The graph and the table depict the following information about math graduates and all graduates who got full-time job after graduation from an Australian university in a period from 2004 to 2012: proportion of full-workers and their average salary.
Looking at the grapf first, it is clear that percentage of full-workers holding a university degree had a positive trend due to the middle of the period, independent from wheter they are maths graduates or not. In 2012 the proportion of two types of students with a full-time work was the same. After 2012, the percentage of all graduates getting a full-time job started to decrease gradually while the proportion of students with a degree in maths getting a position of this type was quite the same during the whole second half of the period.
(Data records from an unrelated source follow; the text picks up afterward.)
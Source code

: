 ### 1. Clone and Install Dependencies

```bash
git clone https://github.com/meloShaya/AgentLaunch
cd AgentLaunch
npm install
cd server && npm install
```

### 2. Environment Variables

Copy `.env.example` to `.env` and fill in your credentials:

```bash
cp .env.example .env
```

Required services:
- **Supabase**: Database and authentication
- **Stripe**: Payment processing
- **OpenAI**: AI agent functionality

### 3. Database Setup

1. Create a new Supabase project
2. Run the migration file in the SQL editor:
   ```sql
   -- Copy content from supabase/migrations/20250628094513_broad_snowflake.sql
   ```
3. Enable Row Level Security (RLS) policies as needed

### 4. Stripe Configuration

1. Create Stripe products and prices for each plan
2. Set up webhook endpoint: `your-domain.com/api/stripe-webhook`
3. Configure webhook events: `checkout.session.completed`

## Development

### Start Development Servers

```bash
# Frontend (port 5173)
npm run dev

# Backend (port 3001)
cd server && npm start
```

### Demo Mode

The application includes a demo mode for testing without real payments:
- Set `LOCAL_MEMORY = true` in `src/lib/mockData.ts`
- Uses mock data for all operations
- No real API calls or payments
The table gives information about the average salary that graduates had during this period. In 2004 the average salery of these two types of graduates was the same and minimal. During the whole period, salary had only an increasing trend. Thus, the maximum of it was in 2012, but it was not the same for each category. Salaries had the same rate of growth during the first 2 years, but then the salary of maths ones started to grow more rapidly. The average salary of maths graduates increased by $15,000 (36.5%), while one for the second category raised by $10,000 (25%).
Overall, the figures had not significant differences during the period, but there is a trend connected with maths graduates. By the end of the period, their porportion in full-workers and their average salary was much more greater than ones for all graduates.